Andiamo allora a quel 3 giugno 1993. Davanti al gip di Milano Italo Ghitti, l’attuale ministro Brancher dichiara di voler rispondere alle domande. “Effettivamente – dice – ho versato la somma di 300 milioni di lire in due rate da 150 nelle mani di Giovanni Marone. La somma era destinata a De Lorenzo”. Giovanni Marone, ex segretario personale di De Lorenzo, è la gola profonda che dà fuoco alle polveri dello scandalo.
Si tratta dell’ennesimo troncone di Tangentopoli. L’indagine ruota attorno agli spot anti-Aids diventati famosi per lo slogan “Se lo conosci lo eviti”. Il governo finanzia una campagna triennale, dal 1990 e al 1993, con un budget annuo di 40 miliardi di lire. Un tesoretto che fa gola alle tv del futuro premier.
Racconta Marone: “La Fininvest mi fece pervenire per De Lorenzo la somma complessiva di 300 milioni che Brancher mi consegnò nei miei uffici romani di piazza Barberini”. Il segretario di De Lorenzo prosegue confermando “i rapporti di buona conoscenza tra i vertici Fininvest e il ministro De Lorenzo”.
Dopodiché precisa: “Aldo Brancher e Valeria Licastro (allora segretaria romana di Fedele Confalonieri e oggi moglie dell’ex deputato di Forza Italia Antonio Martusciello, ndr), entrambi funzionari Fininvest, nell’approssimarsi delle decisioni relative alla ripartizione degli spot mi ricordavano di tenere presente la Fininvest”.
Una raccomandazione per usare un occhio di riguardo per le tv di Berlusconi che “consistevano nel riservare” alla Fininvest “un maggiore effetto di pubblicità rispetto a quello che avrebbe avuto senza dette sollecitazioni”. Per Marone, poi, non ci sono dubbi sul fatto che quei 300 milioni rappresentassero “un tangibile riconoscimento a De Lorenzo per l’attenzione dimostrata”.
Come risponde alle accuse l’attuale ministro? Nega, ma solo in parte. Brancher, uno dei primi uomini del gruppo Berlusconi messi sotto inchiesta dal pool di Mani Pulite, ammette il pagamento delle mazzette, ben attento però a non coinvolgere i vertici dell’azienda, che in effetti non verranno indagati.
Eccolo di nuovo davanti al gip: “Ho effettuato i due versamenti non come segno di riconoscimento per l’assegnazione alla Fininvest della quota di fondi stanziati per la campagna anti-Aids, ma perché ero in contatto con il ministro De Lorenzo per la realizzazione di due progetti denominati Il male del secolo”. Progetto legato alla Promogolden, società di cui Brancher deteneva l’85% delle quote.

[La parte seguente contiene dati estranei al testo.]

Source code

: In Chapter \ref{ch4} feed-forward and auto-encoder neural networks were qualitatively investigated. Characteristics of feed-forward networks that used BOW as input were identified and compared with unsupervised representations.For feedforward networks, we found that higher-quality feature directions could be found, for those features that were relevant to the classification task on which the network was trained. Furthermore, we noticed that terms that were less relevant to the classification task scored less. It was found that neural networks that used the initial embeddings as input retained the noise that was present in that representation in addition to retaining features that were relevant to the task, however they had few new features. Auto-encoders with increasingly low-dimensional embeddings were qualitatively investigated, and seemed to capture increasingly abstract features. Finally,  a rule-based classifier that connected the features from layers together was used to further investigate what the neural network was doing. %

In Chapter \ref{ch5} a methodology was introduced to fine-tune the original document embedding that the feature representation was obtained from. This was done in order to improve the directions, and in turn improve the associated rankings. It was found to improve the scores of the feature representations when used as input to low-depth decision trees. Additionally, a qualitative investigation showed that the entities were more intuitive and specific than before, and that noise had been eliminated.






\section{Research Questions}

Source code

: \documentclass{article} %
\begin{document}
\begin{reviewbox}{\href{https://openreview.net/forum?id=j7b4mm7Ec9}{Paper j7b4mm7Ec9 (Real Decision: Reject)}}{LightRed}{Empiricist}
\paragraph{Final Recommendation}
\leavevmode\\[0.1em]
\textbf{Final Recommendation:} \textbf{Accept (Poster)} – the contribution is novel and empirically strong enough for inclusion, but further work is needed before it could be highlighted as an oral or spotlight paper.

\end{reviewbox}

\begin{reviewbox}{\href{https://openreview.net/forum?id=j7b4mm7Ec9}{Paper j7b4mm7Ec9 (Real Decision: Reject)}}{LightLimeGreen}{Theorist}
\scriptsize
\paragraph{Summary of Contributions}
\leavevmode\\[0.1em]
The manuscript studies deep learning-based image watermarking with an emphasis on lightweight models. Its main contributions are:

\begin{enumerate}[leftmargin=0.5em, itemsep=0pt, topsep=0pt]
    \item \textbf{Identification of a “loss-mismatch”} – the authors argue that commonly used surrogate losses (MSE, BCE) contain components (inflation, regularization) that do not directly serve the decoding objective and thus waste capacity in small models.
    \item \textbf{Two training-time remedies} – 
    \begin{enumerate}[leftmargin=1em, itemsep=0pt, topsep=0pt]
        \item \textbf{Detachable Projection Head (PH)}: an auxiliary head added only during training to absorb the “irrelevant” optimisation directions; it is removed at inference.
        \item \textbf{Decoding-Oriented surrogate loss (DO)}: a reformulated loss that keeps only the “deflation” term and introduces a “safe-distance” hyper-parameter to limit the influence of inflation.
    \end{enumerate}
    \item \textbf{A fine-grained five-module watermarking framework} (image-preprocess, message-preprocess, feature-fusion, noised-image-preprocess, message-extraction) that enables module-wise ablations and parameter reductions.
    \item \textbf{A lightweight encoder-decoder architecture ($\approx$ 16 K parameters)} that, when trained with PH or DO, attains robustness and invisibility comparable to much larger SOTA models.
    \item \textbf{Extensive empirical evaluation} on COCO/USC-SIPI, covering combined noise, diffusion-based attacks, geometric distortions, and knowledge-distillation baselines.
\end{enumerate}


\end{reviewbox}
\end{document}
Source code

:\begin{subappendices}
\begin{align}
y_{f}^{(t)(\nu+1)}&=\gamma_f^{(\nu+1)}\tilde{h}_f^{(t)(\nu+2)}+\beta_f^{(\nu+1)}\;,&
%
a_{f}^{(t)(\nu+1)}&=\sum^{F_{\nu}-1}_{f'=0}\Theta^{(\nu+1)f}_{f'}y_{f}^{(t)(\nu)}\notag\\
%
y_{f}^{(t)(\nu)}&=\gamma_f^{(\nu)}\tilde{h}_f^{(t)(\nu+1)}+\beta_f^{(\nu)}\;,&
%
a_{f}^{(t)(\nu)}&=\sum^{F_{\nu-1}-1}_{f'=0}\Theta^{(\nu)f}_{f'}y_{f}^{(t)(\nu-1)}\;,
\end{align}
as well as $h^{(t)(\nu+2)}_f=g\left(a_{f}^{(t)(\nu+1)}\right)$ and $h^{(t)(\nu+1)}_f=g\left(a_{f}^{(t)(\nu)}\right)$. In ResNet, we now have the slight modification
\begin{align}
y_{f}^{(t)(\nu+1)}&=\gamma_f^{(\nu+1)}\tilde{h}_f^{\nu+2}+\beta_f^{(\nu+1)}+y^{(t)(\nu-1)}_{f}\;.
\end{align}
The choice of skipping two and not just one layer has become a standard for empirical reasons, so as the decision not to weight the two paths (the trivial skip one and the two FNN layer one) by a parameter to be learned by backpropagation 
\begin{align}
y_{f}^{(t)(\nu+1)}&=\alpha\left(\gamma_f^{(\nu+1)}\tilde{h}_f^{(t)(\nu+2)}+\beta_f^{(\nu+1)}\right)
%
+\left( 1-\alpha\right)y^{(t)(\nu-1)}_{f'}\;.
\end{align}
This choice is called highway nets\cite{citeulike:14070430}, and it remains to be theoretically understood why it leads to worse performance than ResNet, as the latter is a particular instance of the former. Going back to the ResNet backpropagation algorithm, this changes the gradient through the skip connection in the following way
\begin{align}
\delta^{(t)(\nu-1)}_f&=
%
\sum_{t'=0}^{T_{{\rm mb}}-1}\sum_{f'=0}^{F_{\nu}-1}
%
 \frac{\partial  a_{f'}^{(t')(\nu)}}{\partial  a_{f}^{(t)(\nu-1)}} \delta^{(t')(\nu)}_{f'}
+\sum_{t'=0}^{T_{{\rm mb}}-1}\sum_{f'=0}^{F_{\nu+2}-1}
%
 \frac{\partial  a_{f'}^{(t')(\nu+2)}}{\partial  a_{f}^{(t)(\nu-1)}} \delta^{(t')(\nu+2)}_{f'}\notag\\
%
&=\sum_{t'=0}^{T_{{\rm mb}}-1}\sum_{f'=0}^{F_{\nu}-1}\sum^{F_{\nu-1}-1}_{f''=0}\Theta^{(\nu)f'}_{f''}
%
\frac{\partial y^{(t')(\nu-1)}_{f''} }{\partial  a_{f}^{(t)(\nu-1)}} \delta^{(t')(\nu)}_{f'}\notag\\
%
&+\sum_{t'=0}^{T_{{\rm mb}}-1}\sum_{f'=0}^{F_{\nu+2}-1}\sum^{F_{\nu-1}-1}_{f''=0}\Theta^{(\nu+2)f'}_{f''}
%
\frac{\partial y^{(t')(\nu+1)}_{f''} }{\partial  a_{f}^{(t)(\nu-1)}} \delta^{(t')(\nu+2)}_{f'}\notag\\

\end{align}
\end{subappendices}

Brancher sostiene insomma di aver agito in proprio, ma conferma di aver versato tangenti. Posizione che mantiene a oltranza anche quando, durante il secondo interrogatorio, davanti al pm Gherardo Colombo, confessa di non ricordare esattamente come aveva accumulato la provvista.
In nero ovviamente. “I 300 milioni – dice – sono una somma che ho preso in contanti”. Tutto denaro che “tenevo a disposizione per eventuali occorrenze”. E ancora: “Percepivo denaro contante per le mia attività di mediazione nel campo immobiliare. Tutta questa attività è stata fatta in nero e in questo momento non mi ricordo chi mi ha retribuito in nero”.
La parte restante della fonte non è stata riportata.